Incoming AC power surges are unlikely to be the issue.  Even if it was dirty, the whole process of running through the PSU should stop surges dead in their tracks provided they are within 110-130v (that's for Americans anyhow, 220-250v for other zones).  The PSU SHOULD have OVP  and OCP built in but if the PSU is faulty then you can't trust it.  The mobo's filtering caps are actually what deal with minor fluctuations in the DC side, so if the PSU tests out ok I wouldn't worry about disabling antisurge.

You may want to take the PSU to a PC shop to have it tested, or do it yourself with a cheap tester from ebay if you want to be dead certain.  But ASUS antisurge is known to do this.


----------



## little cat (May 14, 2016)

My first guess is the PSU . Perhaps voltage deviation . Not sure . Does it say the reason - voltage or Amp was bad?


----------



## jaggerwild (May 14, 2016)

boromaill said:


> I have an Asus p8b75-v mobo and a Corsair Vs550 psu. Yesterday I bought r9 390 for gaming, but as soon as I start my games, after one minute maybe a bit later the pc restarts itself with a message Power surges detected. Asus anti surge was triggered..... I don't know whats wrong, the psu is around one year old.



 How did you remove the old driver's, list your fully system spec's?


----------



## Frick (May 14, 2016)

little cat said:


> My first guess is the PSU . Perhaps voltage deviation . Not sure . Does it say the reason - voltage or Amp was bad?



Naah, I'd rather blame the anti-surge feature. I measured my PSU which caused it to trigger with a good power analyzer and didn't ger any of the supposed surges.


----------



## little cat (May 14, 2016)

Frick said:


> Naah, I'd rather blame the anti-surge feature. I measured my PSU which caused it to trigger with a good power analyzer and didn't ger any of the supposed surges.

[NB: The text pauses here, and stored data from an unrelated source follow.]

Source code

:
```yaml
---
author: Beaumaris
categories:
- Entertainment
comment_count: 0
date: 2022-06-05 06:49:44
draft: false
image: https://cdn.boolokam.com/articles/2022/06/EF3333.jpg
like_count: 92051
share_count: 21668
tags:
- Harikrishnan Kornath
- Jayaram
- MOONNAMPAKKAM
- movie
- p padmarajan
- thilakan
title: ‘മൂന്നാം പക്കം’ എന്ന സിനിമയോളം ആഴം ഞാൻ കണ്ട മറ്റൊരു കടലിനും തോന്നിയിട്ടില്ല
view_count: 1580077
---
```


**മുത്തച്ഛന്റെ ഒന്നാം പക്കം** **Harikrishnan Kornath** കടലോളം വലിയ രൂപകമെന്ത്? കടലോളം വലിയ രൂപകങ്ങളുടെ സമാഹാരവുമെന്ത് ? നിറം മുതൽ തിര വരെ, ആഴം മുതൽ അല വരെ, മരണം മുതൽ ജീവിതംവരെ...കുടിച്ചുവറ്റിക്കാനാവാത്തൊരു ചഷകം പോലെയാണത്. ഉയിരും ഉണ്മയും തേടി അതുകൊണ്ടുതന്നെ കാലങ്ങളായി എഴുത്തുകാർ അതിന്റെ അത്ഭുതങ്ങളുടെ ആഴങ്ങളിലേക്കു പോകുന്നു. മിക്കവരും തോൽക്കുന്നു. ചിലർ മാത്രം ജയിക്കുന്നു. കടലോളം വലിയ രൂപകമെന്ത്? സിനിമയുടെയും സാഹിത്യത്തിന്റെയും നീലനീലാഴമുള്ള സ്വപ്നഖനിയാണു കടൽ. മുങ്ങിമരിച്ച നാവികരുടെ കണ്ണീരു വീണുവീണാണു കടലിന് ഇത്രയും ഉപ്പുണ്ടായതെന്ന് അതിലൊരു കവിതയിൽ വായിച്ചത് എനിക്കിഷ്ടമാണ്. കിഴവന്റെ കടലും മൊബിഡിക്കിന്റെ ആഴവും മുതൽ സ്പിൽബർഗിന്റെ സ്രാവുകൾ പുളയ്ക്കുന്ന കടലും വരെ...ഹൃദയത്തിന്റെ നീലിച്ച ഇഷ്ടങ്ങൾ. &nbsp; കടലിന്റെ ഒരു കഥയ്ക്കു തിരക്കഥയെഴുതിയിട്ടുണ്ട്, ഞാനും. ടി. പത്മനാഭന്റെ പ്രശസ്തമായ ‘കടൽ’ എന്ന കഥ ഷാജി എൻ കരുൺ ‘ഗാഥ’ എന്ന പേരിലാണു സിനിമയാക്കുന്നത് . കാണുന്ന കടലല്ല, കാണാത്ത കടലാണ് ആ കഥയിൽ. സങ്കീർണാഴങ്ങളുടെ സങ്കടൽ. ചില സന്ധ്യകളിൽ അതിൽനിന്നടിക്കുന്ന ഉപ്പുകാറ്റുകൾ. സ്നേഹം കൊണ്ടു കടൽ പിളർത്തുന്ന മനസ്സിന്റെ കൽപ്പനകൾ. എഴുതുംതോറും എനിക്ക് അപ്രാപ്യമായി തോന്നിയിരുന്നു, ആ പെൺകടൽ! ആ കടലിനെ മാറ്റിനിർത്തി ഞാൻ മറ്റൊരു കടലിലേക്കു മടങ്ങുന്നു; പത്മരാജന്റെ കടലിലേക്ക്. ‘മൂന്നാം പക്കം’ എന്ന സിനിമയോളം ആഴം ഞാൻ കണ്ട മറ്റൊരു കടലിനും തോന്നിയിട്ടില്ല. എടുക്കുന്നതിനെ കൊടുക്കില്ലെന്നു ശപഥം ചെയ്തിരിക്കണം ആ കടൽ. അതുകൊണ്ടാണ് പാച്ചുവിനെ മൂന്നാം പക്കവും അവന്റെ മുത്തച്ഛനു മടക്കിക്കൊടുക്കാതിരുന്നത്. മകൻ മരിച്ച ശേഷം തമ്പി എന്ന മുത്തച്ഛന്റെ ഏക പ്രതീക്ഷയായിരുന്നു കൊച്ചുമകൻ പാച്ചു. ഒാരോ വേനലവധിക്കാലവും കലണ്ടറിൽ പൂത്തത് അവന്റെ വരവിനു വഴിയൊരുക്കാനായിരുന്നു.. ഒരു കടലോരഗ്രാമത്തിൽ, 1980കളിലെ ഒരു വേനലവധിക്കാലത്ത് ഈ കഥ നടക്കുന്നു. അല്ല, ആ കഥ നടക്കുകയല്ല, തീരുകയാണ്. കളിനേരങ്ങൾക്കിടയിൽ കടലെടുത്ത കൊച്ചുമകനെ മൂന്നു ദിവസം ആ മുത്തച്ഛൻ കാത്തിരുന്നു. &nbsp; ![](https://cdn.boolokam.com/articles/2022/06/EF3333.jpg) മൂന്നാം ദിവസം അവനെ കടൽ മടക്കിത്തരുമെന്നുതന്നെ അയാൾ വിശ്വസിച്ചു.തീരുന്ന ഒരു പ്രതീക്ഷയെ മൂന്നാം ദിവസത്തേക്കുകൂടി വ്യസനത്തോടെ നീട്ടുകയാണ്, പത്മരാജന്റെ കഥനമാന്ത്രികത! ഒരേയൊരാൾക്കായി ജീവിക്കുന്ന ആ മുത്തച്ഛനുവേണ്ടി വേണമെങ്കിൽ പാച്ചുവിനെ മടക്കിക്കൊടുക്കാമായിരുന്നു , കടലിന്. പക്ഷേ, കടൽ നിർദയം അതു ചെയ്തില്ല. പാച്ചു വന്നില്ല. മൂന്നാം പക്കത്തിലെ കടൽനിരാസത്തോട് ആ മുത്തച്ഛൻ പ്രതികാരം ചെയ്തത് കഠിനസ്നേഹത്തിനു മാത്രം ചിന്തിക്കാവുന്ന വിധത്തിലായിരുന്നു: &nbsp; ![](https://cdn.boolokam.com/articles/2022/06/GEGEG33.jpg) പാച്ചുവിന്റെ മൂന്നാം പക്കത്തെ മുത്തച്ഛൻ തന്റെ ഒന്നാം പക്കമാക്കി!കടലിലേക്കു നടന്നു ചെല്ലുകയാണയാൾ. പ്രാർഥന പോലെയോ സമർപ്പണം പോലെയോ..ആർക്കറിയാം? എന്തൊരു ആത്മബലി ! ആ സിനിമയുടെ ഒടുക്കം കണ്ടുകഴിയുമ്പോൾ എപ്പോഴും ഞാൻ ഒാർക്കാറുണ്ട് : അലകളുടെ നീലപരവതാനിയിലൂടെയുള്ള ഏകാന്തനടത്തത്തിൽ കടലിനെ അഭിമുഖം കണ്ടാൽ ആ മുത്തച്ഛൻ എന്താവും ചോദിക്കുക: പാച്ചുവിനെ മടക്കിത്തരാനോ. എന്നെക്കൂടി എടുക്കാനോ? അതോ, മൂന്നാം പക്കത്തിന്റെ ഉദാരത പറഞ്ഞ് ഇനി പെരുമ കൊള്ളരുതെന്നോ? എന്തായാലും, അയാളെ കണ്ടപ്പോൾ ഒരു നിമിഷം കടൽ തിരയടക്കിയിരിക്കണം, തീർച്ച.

Who knows the exact reason ? VS series PSUs are not great 

A guy flashed the BIOS and it solved the issue


----------



## R-T-B (May 14, 2016)

little cat said:


> Who knows the exact reason ?



No one here can know for certain, but we can advise OP on how to use process of elimination to know for certain.  That's why I said test the PSU, but if he doesn't want to do that, it most likely is antisurge.  That's just what the trend is online, it's known to be very touchy.


----------



## little cat (May 14, 2016)

R-T-B said:


> No one here can know for certain, but we can advise OP on how to use process of elimination to know for certain.  That's why I said test the PSU, but if he doesn't want to do that, it most likely is antisurge.  That's just what the trend is online, it's known to be very touchy.



Just testing with another PSU of higher quality , at a repair shop for instance or a friend will get the job done


----------



## R-T-B (May 14, 2016)

little cat said:


> Just testing with another PSU of higher quality , at a repair shop for instance or a friend will get the job done



A good idea too, although sometimes the antisurge can go for days without tripping.  It's a weird tech (I had issues with it once on a X99 board so I kinda know).


----------



## FreedomEclipse (May 14, 2016)

I had this exact problem with a corsair HX1050.

I replaced it with an AX850 and all is well


----------



## jaggerwild (May 14, 2016)

Whats this TOMSHARDWARE.COM ?


----------



## Frick (May 14, 2016)

jaggerwild said:


> Whats this TOMSHARDWARE.COM ?



I prefer our answers to theirs.


----------